§ Exercise brief:
In the data below, count every line that holds the string "them" and reply with the number alone.

§ Entries provided:
- - -

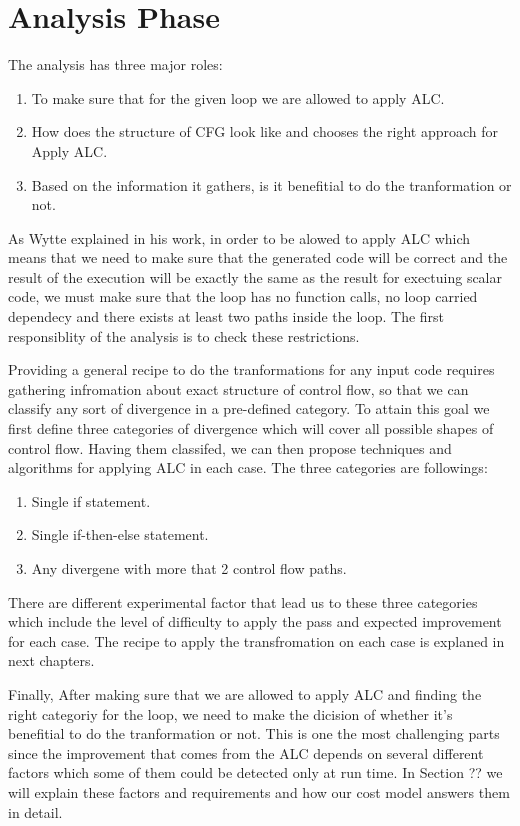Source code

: \documentclass[\main/thesis.tex]{subfiles}
\begin{document}











\section{Analysis Phase}

The analysis has three major roles:
\begin{enumerate}
    \item To make sure that for the given loop we are allowed to apply ALC.
    \item How does the structure of CFG look like and chooses the right approach for Apply ALC.
    \item Based on the information it gathers, is it benefitial to do the tranformation or not.
\end{enumerate}

As Wytte explained in his work, in order to be alowed to apply ALC which means that we need to make sure that the generated code will be correct and the result of the execution will be exactly the same as the result for exectuing scalar code, we must make sure that the loop has no function calls, no loop carried dependecy and there exists at least two paths inside the loop. The first responsiblity of the analysis is to check these restrictions.

Providing a general recipe to do the tranformations for any input code requires gathering infromation about exact structure of control flow, so that we can classify any sort of divergence in a pre-defined category. To attain this goal we first define three categories of divergence
which will cover all possible shapes of control flow. Having them classifed, we can then propose techniques and algorithms for applying ALC in each case. The three categories are followings:

\begin{enumerate}
    \item Single if statement.
    \item Single if-then-else statement.
    \item Any divergene with more that 2 control flow paths.
\end{enumerate}

There are different experimental factor that lead us to these three categories which include the level of difficulty to apply the pass and expected improvement for each case. The recipe to apply the transfromation on each case is explaned in next chapters.

Finally, After making sure that we are allowed to apply ALC and finding the right categoriy for the loop, we need to make the dicision of whether it's benefitial to do the tranformation or not. This is one the most challenging parts since the improvement that comes from the ALC depends on several different factors which some of them could be detected only at run time. In Section ?? we will explain these factors and requirements and how our cost model answers them in detail.   
\end{document}
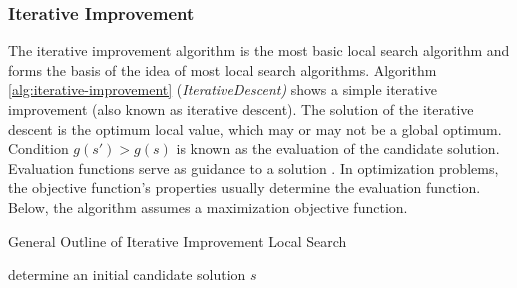 \subsubsection{Iterative Improvement}
The iterative improvement algorithm is the most basic local search algorithm and forms the basis of the idea of most local search algorithms. Algorithm \ref{alg:iterative-improvement} (\textit{IterativeDescent)} shows a simple iterative improvement (also known as iterative descent). The solution of the iterative descent is the optimum local value, which may or may not be a global optimum. Condition $g(s') > g(s)$ is known as the evaluation of the candidate solution. Evaluation functions serve as guidance to a solution \parencite{HolgerH2013StochasticApplications}. In optimization problems, the objective function's properties usually determine the evaluation function. Below, the algorithm assumes a maximization objective function. 

 \begin{algorithm}
  \caption{General Outline of Iterative Improvement Local Search}\label{alg:iterative-improvement}
    determine an initial candidate solution $s$
    
  \end{algorithm}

- - -

§ Solution for this task:
2